▶ The problem:
Copy out, from the entries below, each line holding the string "boolean".

[Data records]
* * * * * * *

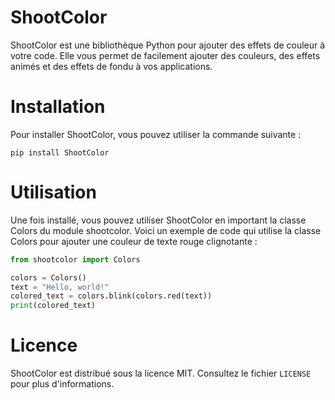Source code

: # ShootColor

ShootColor est une bibliothèque 
Python pour ajouter des effets de 
couleur à votre code. Elle vous 
permet de facilement ajouter des 
couleurs, des effets animés et des 
effets de fondu à vos applications.

# Installation

Pour installer ShootColor, 
vous pouvez utiliser la commande suivante :

`pip install ShootColor`

# Utilisation

Une fois installé, vous pouvez 
utiliser ShootColor en important 
la classe Colors du module shootcolor. 
Voici un exemple de code qui utilise
la classe Colors pour ajouter une couleur 
de texte rouge clignotante :

```python
from shootcolor import Colors

colors = Colors()
text = "Hello, world!"
colored_text = colors.blink(colors.red(text))
print(colored_text)
```

# Licence

ShootColor est distribué sous la licence MIT. 
Consultez le fichier `LICENSE` pour plus d'informations.
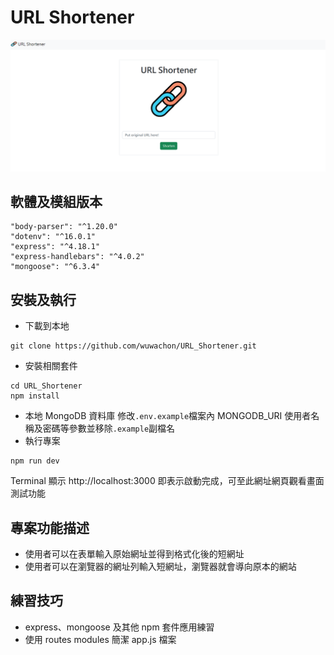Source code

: # URL Shortener

![image](./screenshot.png)

## 軟體及模組版本

```
"body-parser": "^1.20.0"
"dotenv": "^16.0.1"
"express": "^4.18.1"
"express-handlebars": "^4.0.2"
"mongoose": "^6.3.4"
```

## 安裝及執行

- 下載到本地

```
git clone https://github.com/wuwachon/URL_Shortener.git
```

- 安裝相關套件

```
cd URL_Shortener
npm install
```

- 本地 MongoDB 資料庫
  修改`.env.example`檔案內 MONGODB_URI 使用者名稱及密碼等參數並移除`.example`副檔名
- 執行專案

```
npm run dev
```

Terminal 顯示 http://localhost:3000 即表示啟動完成，可至此網址網頁觀看畫面測試功能

## 專案功能描述

- 使用者可以在表單輸入原始網址並得到格式化後的短網址
- 使用者可以在瀏覽器的網址列輸入短網址，瀏覽器就會導向原本的網站

## 練習技巧

- express、mongoose 及其他 npm 套件應用練習
- 使用 routes modules 簡潔 app.js 檔案
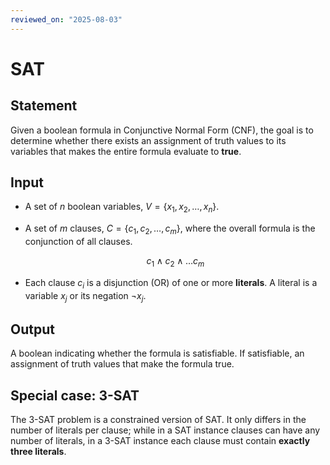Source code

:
 ```yaml
---
reviewed_on: "2025-08-03"
---
```


# SAT

## Statement

Given a boolean formula in Conjunctive Normal Form (CNF), the goal is to determine whether there exists an assignment of truth values to its variables that makes the entire formula evaluate to **true**.

## Input

- A set of $n$ boolean variables, $V = \{x_1,x_2,\dots,x_n\}$.

- A set of $m$ clauses, $C = \{c_1,c_2,\dots,c_m\}$, where the overall formula is the conjunction of all clauses.

	$$
	c_1 \land c_2 \land \dots c_m
	$$

- Each clause $c_i$ is a disjunction (OR) of one or more **literals**. A literal is a variable $x_j$ or its negation $\lnot x_j$.

## Output

A boolean indicating whether the formula is satisfiable. If satisfiable, an assignment of truth values that make the formula true.

## Special case: $3$-SAT

The $3$-SAT problem is a constrained version of SAT. It only differs in the number of literals per clause; while in a SAT instance clauses can have any number of literals, in a $3$-SAT instance each clause must contain **exactly three literals**.

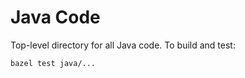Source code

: # Java Code

Top-level directory for all Java code. To build and test:

```bash
bazel test java/...
```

* * * * * * *

▶ Answer to this exercise:
Given a boolean formula in Conjunctive Normal Form (CNF), the goal is to determine whether there exists an assignment of truth values to its variables that makes the entire formula evaluate to **true**.
- A set of $n$ boolean variables, $V = \{x_1,x_2,\dots,x_n\}$.
A boolean indicating whether the formula is satisfiable. If satisfiable, an assignment of truth values that make the formula true.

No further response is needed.